Synthesis of Protected 2‑Pyrrolylalanine for Peptide Chemistry and Examination of Its Influence on Prolyl Amide Isomer Equilibrium

Protected enantiopure 2-pyrrolylalanine was synthesized for application in peptide science as an electron-rich arylalanine (histidine) analog with π-donor capability. (2S)-N-(Boc)-N′-(Phenylsulfonyl)-, (2S)-N,N′-bis-(phenylsulfonyl)-, and (2S)-N,N′-bis-(Boc)-3-(2-pyrrolyl)­alanines (10, 3, and 14, respectively) were made in 13–17% overall yields and six to seven steps from oxazolidine β-methyl ester 4. Homoallylic ketone 5 was prepared by a copper-catalyzed cascade addition of vinylmagnesium bromide to ester 4 and converted to pyrrolyl amino alcohol 7 by olefin oxidation and Paal-Knorr condensation. Protecting group shuffle and oxidation of the primary alcohol enabled the synthesis of pyrrolylalanines.
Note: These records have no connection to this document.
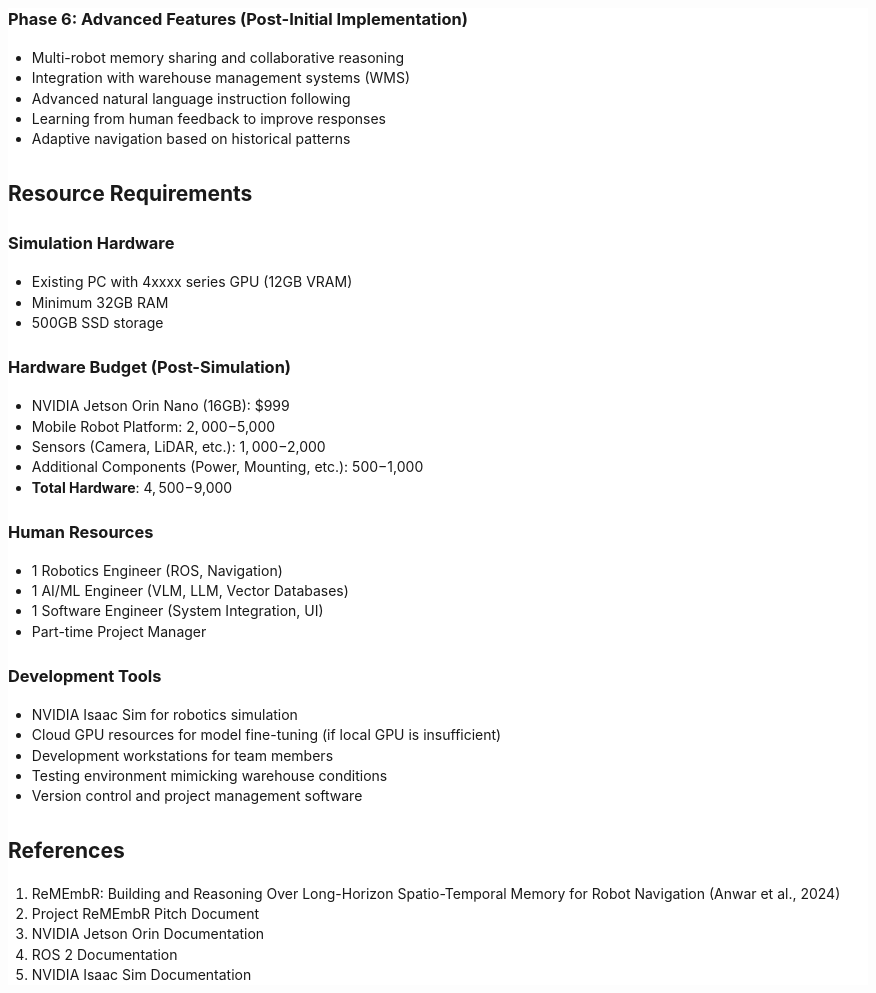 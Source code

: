 ### Phase 6: Advanced Features (Post-Initial Implementation)
- Multi-robot memory sharing and collaborative reasoning
- Integration with warehouse management systems (WMS)
- Advanced natural language instruction following
- Learning from human feedback to improve responses
- Adaptive navigation based on historical patterns

## Resource Requirements

### Simulation Hardware
- Existing PC with 4xxxx series GPU (12GB VRAM)
- Minimum 32GB RAM
- 500GB SSD storage

### Hardware Budget (Post-Simulation)
- NVIDIA Jetson Orin Nano (16GB): $999
- Mobile Robot Platform: $2,000-$5,000
- Sensors (Camera, LiDAR, etc.): $1,000-$2,000
- Additional Components (Power, Mounting, etc.): $500-$1,000
- **Total Hardware**: $4,500-$9,000

### Human Resources
- 1 Robotics Engineer (ROS, Navigation)
- 1 AI/ML Engineer (VLM, LLM, Vector Databases)
- 1 Software Engineer (System Integration, UI)
- Part-time Project Manager

### Development Tools
- NVIDIA Isaac Sim for robotics simulation
- Cloud GPU resources for model fine-tuning (if local GPU is insufficient)
- Development workstations for team members
- Testing environment mimicking warehouse conditions
- Version control and project management software

## References

1. ReMEmbR: Building and Reasoning Over Long-Horizon Spatio-Temporal Memory for Robot Navigation (Anwar et al., 2024)
2. Project ReMEmbR Pitch Document
3. NVIDIA Jetson Orin Documentation
4. ROS 2 Documentation
5. NVIDIA Isaac Sim Documentation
The bis-Boc analog 14 proved useful in peptide chemistry and was employed to make N-acetyl-pyrrolylalaninyl-proline N′′-methylamide 25. A study of the influence of the pyrrole moiety on the prolyl amide isomer equilibrium of 25 using ¹H NMR spectroscopy in chloroform, DMSO, and water demonstrated that the pyrrolylalanine peptide exhibited behavior and conformations different from those of other arylalanine analogs.